Indeed, I noticed that TM clone stuff in the sources. I saw on the web this was related to threading/atomic stuff, so most likely useless for our platform. It seems that most embedded platflorms use --disable-tm-clone-registry, so that should also be a solution for us.

And it will also pull in all the exception handling stuff, even for C-compiled code that does not need it.

Ah, this is very bad. BTW, I wonder why this is different from the __main() solution. I would have said that such difference could come when switching from SJLJ to DWARF-2.

Anyway, I haven't strong opinions. If, after in-depth tests, it appears that the old method is clearly better, then go for it. We have seen that it's easy to configure gcc for one or other method. However, I'm keen to keep the new method for some time, to give us the time familiarize with the new method, and see precisely what is better or worse. When time comes to make a final choice, we will know why, regarding to pros and cons.

@th-otto
Copy link
Contributor

th-otto commented Sep 8, 2023

Ah, this is very bad. BTW, I wonder why this is different from the __main() solution.

In libgcc2.c that function is also called, but only when the target defines EH_FRAME_SECTION_NAME, which is not the case.

to give us the time familiarize with the new method

Yes, i'll keep that for now. Switching the methods is a pain, because you have to rebuild & install all of binutils, mintlib and gcc. But whatever method is choosen, we'll have to find a way to move the call to register_frame_info to a place where it is only used by the g++ driver. Maybe by adding an object with a static constructor to libcstd++.a, but we have to make sure it is the first one being called.

@vinriviere
Copy link
Member Author

Amongst others: in your previous commit we got rid of the __CTOR_LIST__ etc. symbols in the linker script.

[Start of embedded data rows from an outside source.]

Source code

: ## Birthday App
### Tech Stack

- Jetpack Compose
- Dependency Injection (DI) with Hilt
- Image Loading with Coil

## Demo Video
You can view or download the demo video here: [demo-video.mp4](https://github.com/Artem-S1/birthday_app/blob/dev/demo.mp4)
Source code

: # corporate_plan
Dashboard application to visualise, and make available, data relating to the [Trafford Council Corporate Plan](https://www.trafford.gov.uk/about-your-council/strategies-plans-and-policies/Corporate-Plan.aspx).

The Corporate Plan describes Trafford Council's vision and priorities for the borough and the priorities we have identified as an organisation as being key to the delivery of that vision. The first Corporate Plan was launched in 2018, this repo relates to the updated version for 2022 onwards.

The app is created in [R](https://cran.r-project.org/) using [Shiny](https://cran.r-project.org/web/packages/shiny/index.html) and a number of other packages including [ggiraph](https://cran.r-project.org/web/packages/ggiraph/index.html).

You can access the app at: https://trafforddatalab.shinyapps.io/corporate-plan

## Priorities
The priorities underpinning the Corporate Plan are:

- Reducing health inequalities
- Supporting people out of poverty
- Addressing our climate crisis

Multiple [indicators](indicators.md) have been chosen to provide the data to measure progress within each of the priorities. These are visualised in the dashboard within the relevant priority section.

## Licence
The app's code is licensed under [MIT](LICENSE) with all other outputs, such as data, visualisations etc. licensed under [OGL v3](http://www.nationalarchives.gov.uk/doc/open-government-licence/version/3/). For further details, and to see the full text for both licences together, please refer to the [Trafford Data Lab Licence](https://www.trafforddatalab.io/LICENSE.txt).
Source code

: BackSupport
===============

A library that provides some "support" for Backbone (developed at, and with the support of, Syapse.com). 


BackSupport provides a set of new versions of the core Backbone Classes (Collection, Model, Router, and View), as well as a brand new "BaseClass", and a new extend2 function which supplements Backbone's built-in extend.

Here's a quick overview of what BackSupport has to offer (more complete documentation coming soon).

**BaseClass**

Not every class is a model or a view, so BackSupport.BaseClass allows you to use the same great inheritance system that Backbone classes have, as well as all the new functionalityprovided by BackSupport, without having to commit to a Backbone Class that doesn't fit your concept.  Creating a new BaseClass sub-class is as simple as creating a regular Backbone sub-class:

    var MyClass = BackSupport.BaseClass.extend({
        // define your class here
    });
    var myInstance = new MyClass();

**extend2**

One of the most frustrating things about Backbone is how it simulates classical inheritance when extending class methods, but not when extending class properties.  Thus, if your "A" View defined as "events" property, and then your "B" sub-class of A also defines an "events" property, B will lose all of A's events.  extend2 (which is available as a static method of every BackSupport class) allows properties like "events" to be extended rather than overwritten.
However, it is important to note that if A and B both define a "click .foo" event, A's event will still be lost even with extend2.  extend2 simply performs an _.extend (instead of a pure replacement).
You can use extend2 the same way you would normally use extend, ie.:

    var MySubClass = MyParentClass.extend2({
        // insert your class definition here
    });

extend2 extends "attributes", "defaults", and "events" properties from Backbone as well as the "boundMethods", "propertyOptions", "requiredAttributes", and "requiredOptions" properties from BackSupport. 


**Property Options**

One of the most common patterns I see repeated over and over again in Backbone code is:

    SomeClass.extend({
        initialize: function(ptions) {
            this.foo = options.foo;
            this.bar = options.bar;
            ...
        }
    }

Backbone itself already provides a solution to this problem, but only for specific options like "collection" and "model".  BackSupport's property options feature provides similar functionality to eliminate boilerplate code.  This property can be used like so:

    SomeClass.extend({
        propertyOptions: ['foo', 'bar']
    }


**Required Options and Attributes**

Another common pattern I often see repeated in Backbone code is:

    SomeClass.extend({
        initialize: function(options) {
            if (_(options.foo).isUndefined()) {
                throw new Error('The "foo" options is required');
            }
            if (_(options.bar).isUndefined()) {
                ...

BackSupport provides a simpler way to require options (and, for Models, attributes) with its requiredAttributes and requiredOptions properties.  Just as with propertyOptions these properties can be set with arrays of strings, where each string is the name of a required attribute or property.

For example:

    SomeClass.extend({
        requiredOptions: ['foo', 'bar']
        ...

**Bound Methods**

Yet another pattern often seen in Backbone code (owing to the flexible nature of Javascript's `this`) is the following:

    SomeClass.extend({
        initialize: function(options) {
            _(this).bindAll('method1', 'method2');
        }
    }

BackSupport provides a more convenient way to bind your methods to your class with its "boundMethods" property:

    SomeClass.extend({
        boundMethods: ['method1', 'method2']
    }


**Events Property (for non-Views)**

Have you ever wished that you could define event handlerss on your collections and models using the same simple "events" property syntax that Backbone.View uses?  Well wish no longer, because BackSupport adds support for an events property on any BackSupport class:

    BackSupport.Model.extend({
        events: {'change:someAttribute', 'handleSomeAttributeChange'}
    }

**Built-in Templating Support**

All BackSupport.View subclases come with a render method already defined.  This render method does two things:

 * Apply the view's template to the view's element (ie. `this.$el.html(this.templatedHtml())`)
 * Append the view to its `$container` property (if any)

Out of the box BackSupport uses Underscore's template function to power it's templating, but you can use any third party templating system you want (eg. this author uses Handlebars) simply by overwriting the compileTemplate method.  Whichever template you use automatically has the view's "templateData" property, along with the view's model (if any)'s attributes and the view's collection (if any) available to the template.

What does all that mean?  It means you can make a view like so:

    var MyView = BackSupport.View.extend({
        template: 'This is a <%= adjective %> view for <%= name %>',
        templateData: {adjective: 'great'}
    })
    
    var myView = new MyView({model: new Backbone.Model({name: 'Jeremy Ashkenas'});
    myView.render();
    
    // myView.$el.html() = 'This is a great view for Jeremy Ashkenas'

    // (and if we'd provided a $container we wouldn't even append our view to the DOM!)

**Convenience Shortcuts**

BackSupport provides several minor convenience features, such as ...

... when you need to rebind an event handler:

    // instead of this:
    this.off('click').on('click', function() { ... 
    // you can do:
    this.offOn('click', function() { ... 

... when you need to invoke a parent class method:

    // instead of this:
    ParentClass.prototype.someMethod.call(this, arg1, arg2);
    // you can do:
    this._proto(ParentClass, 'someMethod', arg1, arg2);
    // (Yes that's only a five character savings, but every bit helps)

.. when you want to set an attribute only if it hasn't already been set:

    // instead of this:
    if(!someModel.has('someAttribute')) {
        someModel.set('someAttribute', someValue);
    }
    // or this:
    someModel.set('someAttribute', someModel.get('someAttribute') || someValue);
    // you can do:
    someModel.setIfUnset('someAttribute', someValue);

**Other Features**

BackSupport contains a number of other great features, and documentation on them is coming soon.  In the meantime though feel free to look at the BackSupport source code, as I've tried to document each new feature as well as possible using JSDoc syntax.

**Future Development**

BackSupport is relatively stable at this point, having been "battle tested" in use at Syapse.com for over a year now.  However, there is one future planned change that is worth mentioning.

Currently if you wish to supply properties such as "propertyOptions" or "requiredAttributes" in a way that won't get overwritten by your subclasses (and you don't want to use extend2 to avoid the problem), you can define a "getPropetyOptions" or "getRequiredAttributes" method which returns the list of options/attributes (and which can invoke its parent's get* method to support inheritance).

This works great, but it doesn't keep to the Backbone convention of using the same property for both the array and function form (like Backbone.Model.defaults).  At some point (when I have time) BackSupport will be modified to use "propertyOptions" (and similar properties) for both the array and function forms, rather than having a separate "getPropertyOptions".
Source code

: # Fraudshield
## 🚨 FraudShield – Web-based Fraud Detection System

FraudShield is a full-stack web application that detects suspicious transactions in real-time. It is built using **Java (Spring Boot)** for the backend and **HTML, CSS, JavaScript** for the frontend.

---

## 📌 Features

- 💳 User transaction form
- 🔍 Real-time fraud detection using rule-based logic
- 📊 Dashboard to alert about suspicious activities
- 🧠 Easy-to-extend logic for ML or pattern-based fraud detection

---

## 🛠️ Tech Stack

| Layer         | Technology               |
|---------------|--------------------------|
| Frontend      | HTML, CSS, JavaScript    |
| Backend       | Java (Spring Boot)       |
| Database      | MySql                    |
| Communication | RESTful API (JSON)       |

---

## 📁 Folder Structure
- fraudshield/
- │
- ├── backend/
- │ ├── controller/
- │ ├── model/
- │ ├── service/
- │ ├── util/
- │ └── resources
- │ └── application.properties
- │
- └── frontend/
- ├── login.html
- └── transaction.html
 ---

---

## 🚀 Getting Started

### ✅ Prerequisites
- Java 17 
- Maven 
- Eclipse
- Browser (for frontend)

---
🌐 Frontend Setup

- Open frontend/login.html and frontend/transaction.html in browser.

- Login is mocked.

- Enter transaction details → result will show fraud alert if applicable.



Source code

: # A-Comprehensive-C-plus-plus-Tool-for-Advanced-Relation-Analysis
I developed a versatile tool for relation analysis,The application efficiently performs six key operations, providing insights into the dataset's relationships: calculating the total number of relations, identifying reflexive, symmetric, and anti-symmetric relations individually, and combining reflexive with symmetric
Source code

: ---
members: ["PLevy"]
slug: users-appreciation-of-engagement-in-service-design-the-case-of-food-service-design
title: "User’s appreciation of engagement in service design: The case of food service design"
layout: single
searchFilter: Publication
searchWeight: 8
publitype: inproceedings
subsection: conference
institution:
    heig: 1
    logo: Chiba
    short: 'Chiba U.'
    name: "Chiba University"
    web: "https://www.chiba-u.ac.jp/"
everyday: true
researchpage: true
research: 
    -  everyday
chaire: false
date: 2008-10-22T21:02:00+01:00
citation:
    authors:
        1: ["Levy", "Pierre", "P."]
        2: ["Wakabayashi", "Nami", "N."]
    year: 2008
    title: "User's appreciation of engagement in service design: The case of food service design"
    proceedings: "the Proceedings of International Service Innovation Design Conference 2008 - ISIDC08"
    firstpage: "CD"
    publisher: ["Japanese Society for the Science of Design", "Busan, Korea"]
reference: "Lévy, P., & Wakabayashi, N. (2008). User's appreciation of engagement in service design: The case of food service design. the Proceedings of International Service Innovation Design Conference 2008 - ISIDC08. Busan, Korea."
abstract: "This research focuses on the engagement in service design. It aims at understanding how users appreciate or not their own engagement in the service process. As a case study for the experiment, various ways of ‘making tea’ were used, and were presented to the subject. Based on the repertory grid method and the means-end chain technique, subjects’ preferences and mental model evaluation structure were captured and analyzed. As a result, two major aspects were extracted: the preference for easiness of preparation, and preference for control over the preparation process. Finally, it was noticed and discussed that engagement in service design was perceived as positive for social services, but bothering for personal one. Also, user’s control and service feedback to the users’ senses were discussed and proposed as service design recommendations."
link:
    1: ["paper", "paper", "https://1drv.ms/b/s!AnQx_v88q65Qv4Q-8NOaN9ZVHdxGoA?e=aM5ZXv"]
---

Yes, it's the benefit of using crtbegin.o.

But now we add back __init_array_start etc. again. Bad thing about this is, that those symbol names depend on the compiler generating an underscore or not. And those linker scripts are the only place where this is the case, all other tools are independent of this.

True. And if you want my 2 cents, the GNU people should also have used crtbegin.o/crtend.o for those __init_array_start labels.

The binutils should be independent of the compiler. We might be using different compilers lke gcc-4.6.4, gcc-7, gcc-13 etc, but all use the same binutils.

Using the same ld for different gcc versions, yes. But I wouldn't have imagined using the same ld binary for both the mint and mintelf gcc. Or you mean using the same ld for ELF-underscore and ELF-not-underscore variants? As a big fan of minimalistic patches, I wouldn't have imagined that.

One solution to this would be to PROVIDE those symbols in both flavours.

Yes, that's a solution. Or provide aliases in C files, like EmuTOS.

If you want other ideas: the linker script is generated by a shell script called genscripts.sh. The standard ELF template is completely unreadable, due to the countless variants. This is why I chose to write a new template for scratch for PRG/ELF. But it might be easy (or not) to instantiate that template twice, with underscore or not. Then using some kind of parameter or environment variable to to switch between a linker script or the other.

Maybe by adding an object with a static constructor to libcstd++.a, but we have to make sure it is the first one being called.

No problem. The .init_array scheme has support for priorities. And if that's not enough, there is also .preinit_array.

@th-otto
Copy link
Contributor

th-otto commented Sep 8, 2023

But I wouldn't have imagined using the same ld binary for both the mint and mintelf gcc.

That actually might work, if you tell m68k-atari-mintelf to use the m68kmint (old a.out-mintprg) emulation. But that would be strange.

Or you mean using the same ld for ELF-underscore and ELF-not-underscore variants?

Yes, this is what i had in mind. Not that i'm a fan of supporting both (we still have to finally decide which one we use), we certainly don't want to confuse people. But it might take some time until we have backported the change to old compilers. And that should certainly be done for atleast 4.6.4 (for EmuTOS) and 7.5.0 (currently used for freemint).
Certainly you'll need binutils >= 2.41 when you want to make use of the new format, but that should then also be usable by other compilers.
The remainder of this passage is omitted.